Dataset entries

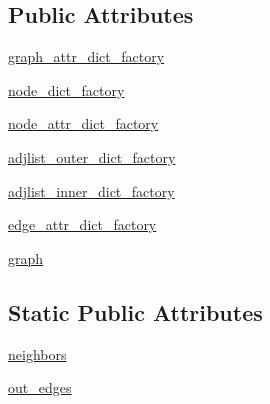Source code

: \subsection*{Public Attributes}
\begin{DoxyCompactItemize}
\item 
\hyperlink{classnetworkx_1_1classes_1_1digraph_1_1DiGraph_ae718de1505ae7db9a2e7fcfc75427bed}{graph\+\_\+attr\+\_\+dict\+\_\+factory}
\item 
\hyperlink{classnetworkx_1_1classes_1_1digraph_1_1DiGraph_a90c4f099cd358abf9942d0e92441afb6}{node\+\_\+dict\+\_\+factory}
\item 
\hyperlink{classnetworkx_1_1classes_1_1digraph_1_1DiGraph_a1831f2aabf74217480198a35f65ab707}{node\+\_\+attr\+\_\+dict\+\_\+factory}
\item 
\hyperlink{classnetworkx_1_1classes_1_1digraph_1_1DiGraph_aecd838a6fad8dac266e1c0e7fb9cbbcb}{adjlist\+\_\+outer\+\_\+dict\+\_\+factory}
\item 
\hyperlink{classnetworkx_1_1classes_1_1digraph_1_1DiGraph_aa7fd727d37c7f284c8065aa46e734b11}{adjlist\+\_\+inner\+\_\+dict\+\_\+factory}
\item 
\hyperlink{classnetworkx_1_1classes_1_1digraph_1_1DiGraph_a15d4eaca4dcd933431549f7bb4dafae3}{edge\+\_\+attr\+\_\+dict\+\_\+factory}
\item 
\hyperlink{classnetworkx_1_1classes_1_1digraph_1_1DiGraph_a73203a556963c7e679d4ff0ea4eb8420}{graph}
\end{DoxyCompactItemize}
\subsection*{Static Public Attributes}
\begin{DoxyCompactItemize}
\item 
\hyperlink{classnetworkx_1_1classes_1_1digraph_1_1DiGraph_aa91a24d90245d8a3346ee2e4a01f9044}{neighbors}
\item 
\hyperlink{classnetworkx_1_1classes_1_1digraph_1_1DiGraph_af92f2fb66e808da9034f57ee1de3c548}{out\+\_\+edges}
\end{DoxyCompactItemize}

■ **What is required**: All lines that hold the word "subsection" should be copied from the data.

■ **Answer box**:
: \subsection*{Public Attributes}
\subsection*{Static Public Attributes}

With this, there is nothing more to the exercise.